画像3: カワサキ「Z650RS」インプレ(中村浩史)

走り始めは軽快でころころとレスポンスするフィーリングだ。ドンと押されることがなく、非力さも感じない、スロットルの開け方に応じたトルクが取り出せるフィーリング。

そのまま回転を引っ張ってみると、4000回転くらいからころころとした鼓動が連続したビートに変わっていって、高回転域に伸びて行こうとする。このあたりがいわば常用回転域で、普通に使っていれば5000~6000回転も回れば充分なスピード域をカバーできるはず。このエリアのコントロール性がイージーなのだ。

ちなみにストリートで50~60km/hで走っていると、とんとんと早めにシフトアップして行って、せいぜい5000回転。軽快なレスポンスとトルクの出方が、4気筒にはないダイレクトさを伴って味わえる。

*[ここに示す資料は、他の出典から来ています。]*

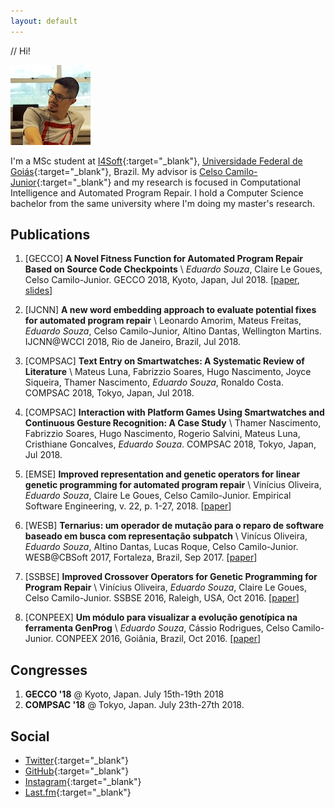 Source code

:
 ```yaml
---
layout: default
---
```


// Hi!

<img class="profile-picture" src="eduardodx.jpg">

I'm a MSc student at [I4Soft](http://i4soft.com.br){:target="_blank"}, [Universidade Federal de Goiás](https://www.ufg.br){:target="_blank"}, Brazil.
My advisor is [Celso Camilo-Junior](http://www.inf.ufg.br/~celso/){:target="_blank"} and my research is focused in Computational Intelligence and Automated Program Repair. I hold a Computer Science bachelor from the same university where I'm doing my master's research.

<!-- ## Posts

{% for post in site.categories[page.category] %}
    <a href="{{ post.url | absolute_url }}">
      {{ post.title }}
    </a>
{% endfor %}

<ul>
  {% for post in site.posts %}
    <li>
      <a href=".{{ post.url }}">{{ post.url }} -- {{ post.title }}</a>
    </li>
  {% endfor %}
</ul> -->


## Publications

1. [GECCO] **A Novel Fitness Function for Automated Program Repair Based on Source Code Checkpoints** \\
    *Eduardo Souza*, Claire Le Goues, Celso Camilo-Junior. GECCO 2018, Kyoto, Japan, Jul 2018. 
    \[[paper]({{site.url}}/docs/souza-gecco18.pdf), [slides]({{site.url}}/docs/souza-gecco18-slides.pdf)\]

1. [IJCNN] **A new word embedding approach to evaluate potential fixes for automated program repair** \\
    Leonardo Amorim, Mateus Freitas, *Eduardo Souza*, Celso Camilo-Junior, Altino Dantas, Wellington Martins. IJCNN@WCCI 2018, Rio de Janeiro, Brazil, Jul 2018.

1. [COMPSAC] **Text Entry on Smartwatches: A Systematic Review of Literature** \\
    Mateus Luna, Fabrizzio Soares, Hugo Nascimento, Joyce Siqueira, Thamer Nascimento, *Eduardo Souza*, Ronaldo Costa. COMPSAC 2018, Tokyo, Japan, Jul 2018.

1. [COMPSAC] **Interaction with Platform Games Using Smartwatches and Continuous Gesture Recognition: A Case Study** \\
    Thamer Nascimento, Fabrizzio Soares, Hugo Nascimento, Rogerio Salvini, Mateus Luna, Cristhiane Goncalves, *Eduardo Souza*. COMPSAC 2018, Tokyo, Japan, Jul 2018.

1. [EMSE] **Improved representation and genetic operators for linear genetic programming for automated program repair** \\
    Vinícius Oliveira, *Eduardo Souza*, Claire Le Goues, Celso Camilo-Junior. 
    Empirical Software Engineering, v. 22, p. 1-27, 2018.
    \[[paper]({{site.url}}/docs/oliveira-emse18.pdf)\]

1. [WESB] **Ternarius: um operador de mutação para o reparo de software baseado em busca com representação subpatch** \\
    Vinícus Oliveira, *Eduardo Souza*, Altino Dantas, Lucas Roque, Celso Camilo-Junior. WESB@CBSoft 2017, Fortaleza, Brazil, Sep 2017.
    \[[paper]({{site.url}}/docs/oliveira-wesb17.pdf)\]

1. [SSBSE] **Improved Crossover Operators for Genetic Programming for Program Repair** \\
    Vinícius Oliveira, *Eduardo Souza*, Claire Le Goues, Celso Camilo-Junior. SSBSE 2016, Raleigh, USA, Oct 2016.
    \[[paper]({{site.url}}/docs/oliveira-ssbse16.pdf)\]

1. [CONPEEX] **Um módulo para visualizar a evolução genotípica na ferramenta GenProg** \\
    *Eduardo Souza*, Cássio Rodrigues, Celso Camilo-Junior. CONPEEX 2016, Goiânia, Brazil, Oct 2016.
    \[[paper]({{site.url}}/docs/souza-conpeex16.pdf)\]

## Congresses

1. **GECCO '18** @ Kyoto, Japan. July 15th-19th 2018
1. **COMPSAC '18** @ Tokyo, Japan. July 23th-27th 2018.

## Social

- [Twitter](https://twitter.com/eduardodx){:target="_blank"}
- [GitHub](https://github.com/eduardodx){:target="_blank"}
- [Instagram](https://www.instagram.com/dxeduardo){:target="_blank"}
- [Last.fm](https://www.last.fm/user/eduardodx){:target="_blank"}
&nbsp;

&nbsp;
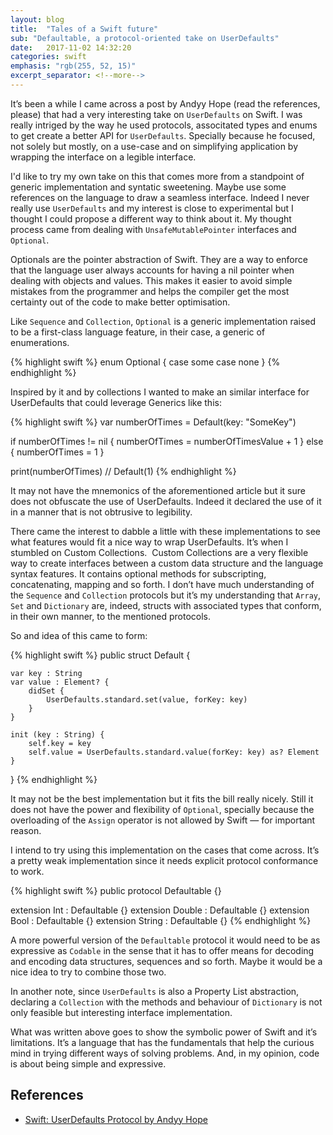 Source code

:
 ```yaml
---
layout: blog
title:  "Tales of a Swift future"
sub: "Defaultable, a protocol-oriented take on UserDefaults"
date:   2017-11-02 14:32:20
categories: swift
emphasis: "rgb(255, 52, 15)"
excerpt_separator: <!--more-->
---
```


It’s been a while I came across a post by Andyy Hope (read the references, please) that had a very interesting take on `UserDefaults` on Swift.
I was really intriged by the way he used protocols, associtated types and enums to get create a better API for `UserDefaults`.
Specially because he focused, not solely but mostly, on a use-case and on simplifying application by wrapping the interface on a legible interface.

<!--more-->

I'd like to try my own take on this that comes more from a standpoint of generic implementation and syntatic sweetening.
Maybe use some references on the language to draw a seamless interface.
Indeed I never really use `UserDefaults` and my interest is close to experimental but I thought I could propose a different way to think about it.
My thought process came from dealing with `UnsafeMutablePointer` interfaces and `Optional`.

Optionals are the pointer abstraction of Swift.
They are a way to enforce that the language user always accounts for having a nil pointer when dealing with objects and values.
This makes it easier to avoid simple mistakes from the programmer and helps the compiler get the most certainty out of the code to make better optimisation.

Like `Sequence` and `Collection`, `Optional` is a generic implementation raised to be a first-class language feature, in their case, a generic of enumerations.

{% highlight swift %}
enum Optional {
    case some<T>
    case none
}
{% endhighlight %}

Inspired by it and by collections I wanted to make an similar interface for UserDefaults that could leverage Generics like this:

{% highlight swift %}
var numberOfTimes = Default<Int>(key: "SomeKey")

if numberOfTimes != nil {
    numberOfTimes = numberOfTimesValue + 1
} else {
    numberOfTimes = 1
}

print(numberOfTimes) // Default(1)
{% endhighlight %}

It may not have the mnemonics of the aforementioned article but it sure does not obfuscate the use of UserDefaults.
Indeed it declared the use of it in a manner that is not obtrusive to legibility.

There came the interest to dabble a little with these implementations to see what features would fit a nice way to wrap UserDefaults.
It’s when I stumbled on Custom Collections.
 Custom Collections are a very flexible way to create interfaces between a custom data structure and the language syntax features.
It contains optional methods for subscripting, concatenating, mapping and so forth.
I don’t have much understanding of the `Sequence` and `Collection` protocols but it’s my understanding that `Array`, `Set` and `Dictionary` are, indeed, structs with associated types that conform, in their own manner, to the mentioned protocols.

So and idea of this came to form:

{% highlight swift %}
public struct Default<Element : Defaultable> {

    var key : String
    var value : Element? {
        didSet {
            UserDefaults.standard.set(value, forKey: key)
        }
    }

    init (key : String) {
        self.key = key
        self.value = UserDefaults.standard.value(forKey: key) as? Element
    }
}
{% endhighlight %}

It may not be the best implementation but it fits the bill really nicely.
Still it does not have the power and flexibility of `Optional`, specially because the overloading of the `Assign` operator is not allowed by Swift — for important reason.

I intend to try using this implementation on the cases that come across.
It’s a pretty weak implementation since it needs explicit protocol conformance to work.

{% highlight swift %}
public protocol Defaultable {}

extension Int : Defaultable {}
extension Double : Defaultable {}
extension Bool : Defaultable {}
extension String : Defaultable {}
{% endhighlight %}

A more powerful version of the `Defaultable` protocol it would need to be as expressive as `Codable` in the sense that it has to offer means for decoding and encoding data structures, sequences and so forth.
Maybe it would be a nice idea to try to combine those two.

In another note, since `UserDefaults` is also a Property List abstraction, declaring a `Collection` with the methods and behaviour of `Dictionary` is not only feasible but interesting interface implementation.

What was written above goes to show the symbolic power of Swift and it’s limitations.
It’s a language that has the fundamentals that help the curious mind in trying different ways of solving problems.
And, in my opinion, code is about being simple and expressive.

## References

- [Swift: UserDefaults Protocol by Andyy Hope](https://medium.com/swift-programming/swift-userdefaults-protocol-4cae08abbf9)
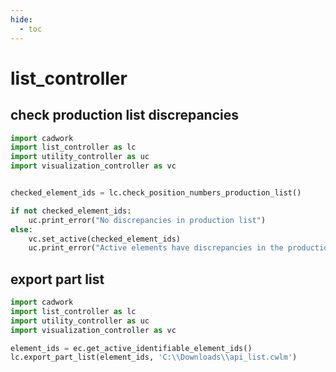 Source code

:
 ```yaml
---
hide:
  - toc
---
```


# list_controller
## check production list discrepancies

```python 
import cadwork
import list_controller as lc
import utility_controller as uc
import visualization_controller as vc


checked_element_ids = lc.check_position_numbers_production_list()

if not checked_element_ids:
    uc.print_error("No discrepancies in production list")
else:
    vc.set_active(checked_element_ids)
    uc.print_error("Active elements have discrepancies in the production list !")

```


## export part list 

```python 
import cadwork
import list_controller as lc
import utility_controller as uc
import visualization_controller as vc

element_ids = ec.get_active_identifiable_element_ids()
lc.export_part_list(element_ids, 'C:\\Downloads\\api_list.cwlm')

```

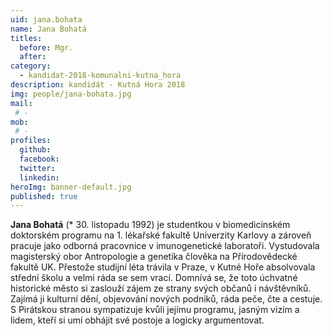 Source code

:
 ```yaml
---
uid: jana.bohata
name: Jana Bohatá
titles:
  before: Mgr.
  after: 
category:
  - kandidat-2018-komunalni-kutna_hora
description: kandidát - Kutná Hora 2018
img: people/jana-bohata.jpg
mail:
 # - 
mob:
 # -
profiles:
  github:
  facebook: 
  twitter:
  linkedin:
heroImg: banner-default.jpg
published: true
---
```


**Jana Bohatá** (* 30. listopadu 1992) je studentkou v biomedicínském doktorském programu na 1. lékařské fakultě Univerzity Karlovy a zároveň pracuje jako odborná pracovnice v imunogenetické laboratoři. Vystudovala magisterský obor Antropologie a genetika člověka na Přírodovědecké fakultě UK. Přestože studijní léta trávila v Praze, v Kutné Hoře absolvovala střední školu a velmi ráda se sem vrací. Domnívá se, že toto úchvatné historické město si zaslouží zájem ze strany svých občanů i návštěvníků. Zajímá ji kulturní dění, objevování nových podniků, ráda peče, čte a cestuje. S Pirátskou stranou sympatizuje kvůli jejímu programu, jasným vizím a lidem, kteří si umí obhájit své postoje a logicky argumentovat.

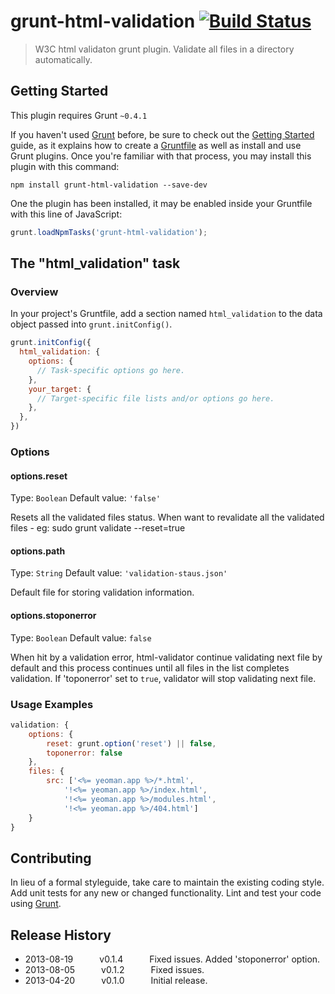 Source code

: # grunt-html-validation [![Build Status](https://travis-ci.org/praveenvijayan/grunt-html-validation.png?branch=master)](https://travis-ci.org/praveenvijayan/grunt-html-validation)

> W3C html validaton grunt plugin. Validate all files in a directory automatically. 

## Getting Started
This plugin requires Grunt `~0.4.1`

If you haven't used [Grunt](http://gruntjs.com/) before, be sure to check out the [Getting Started](http://gruntjs.com/getting-started) guide, as it explains how to create a [Gruntfile](http://gruntjs.com/sample-gruntfile) as well as install and use Grunt plugins. Once you're familiar with that process, you may install this plugin with this command:

```shell
npm install grunt-html-validation --save-dev
```

One the plugin has been installed, it may be enabled inside your Gruntfile with this line of JavaScript:

```js
grunt.loadNpmTasks('grunt-html-validation');
```

## The "html_validation" task

### Overview
In your project's Gruntfile, add a section named `html_validation` to the data object passed into `grunt.initConfig()`.

```js
grunt.initConfig({
  html_validation: {
    options: {
      // Task-specific options go here.
    },
    your_target: {
      // Target-specific file lists and/or options go here.
    },
  },
})
```

### Options

#### options.reset
Type: `Boolean`
Default value: `'false'`

Resets all the validated  files status. When want to revalidate all the validated files - eg: sudo grunt validate --reset=true

#### options.path
Type: `String`
Default value: `'validation-staus.json'`

Default file for storing validation information.

#### options.stoponerror
Type: `Boolean`
Default value: `false`

When hit by a validation error, html-validator continue validating next file by default and this process continues until all files in the list completes validation. If 'toponerror' set to  `true`, validator will stop validating next file.

### Usage Examples

```js
validation: {
    options: {
        reset: grunt.option('reset') || false,
        toponerror: false
    },
    files: {
        src: ['<%= yeoman.app %>/*.html', 
            '!<%= yeoman.app %>/index.html', 
            '!<%= yeoman.app %>/modules.html',
            '!<%= yeoman.app %>/404.html']
    }
}
```

## Contributing
In lieu of a formal styleguide, take care to maintain the existing coding style. Add unit tests for any new or changed functionality. Lint and test your code using [Grunt](http://gruntjs.com/).

## Release History
 * 2013-08-19   v0.1.4   Fixed issues. Added 'stoponerror' option. 
 * 2013-08-05   v0.1.2   Fixed issues.
 * 2013-04-20   v0.1.0   Initial release.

けれど、意外な一面はここから。スポーティな表情を味わってみようと、もっと回転を引っ張ってみると、トルクピークの6700回転を超えて7000~8000まで回すと、さっきまでの連続したビートが、まるでV4のレーシングエンジンのような咆哮を響かせ始めるのだ。この時のスロットルとリアタイヤの一体感、トラクションのかかりかたといったら!

画像4: カワサキ「Z650RS」インプレ(中村浩史)

もちろん、4気筒だってこのフィーリングを味わうことはできるけれど、その時にはもうとんでもないスピード域に突入していて、ほんの些細なミスも許容してくれないような、どこにスッ飛んでいくのかわからない不安な状態に陥ってしまう。今さらながら、並列2気筒にこんな一面があったなんて――4気筒ユーザーとしては、ついついそう思い知らされてしまう。

ハンドリングも4気筒のそれとは明らかに違う。重いものを軽快に動かそうとする4気筒エンジン車よりも、絶対質量が軽いものが素の動きをする2気筒車の自然さは、タイヤにもサスペンションにも負担がかからない、ブレーキにも大きな負荷がかかりすぎないような、軽快すぎない、俊敏すぎない動きを味わえるのだ。

小さいのがいいなら400ccでいいじゃないか――違うんだな、もう少し動きに重厚さと手応えが欲しい。

ハイパワーならZX-10Rの200PSがあるじゃないか――違うんだ、200PSの上澄みだけじゃない、68PSを一杯まで使うのが楽しい。

ザッパーとは風を斬って疾走するオートバイのこと。けれど風を斬るのは、なにも時速300kmや200PSだけの特権じゃない。今では、いつでもどこでも、思い通りの走りができることをザッパーと呼ぶのだ。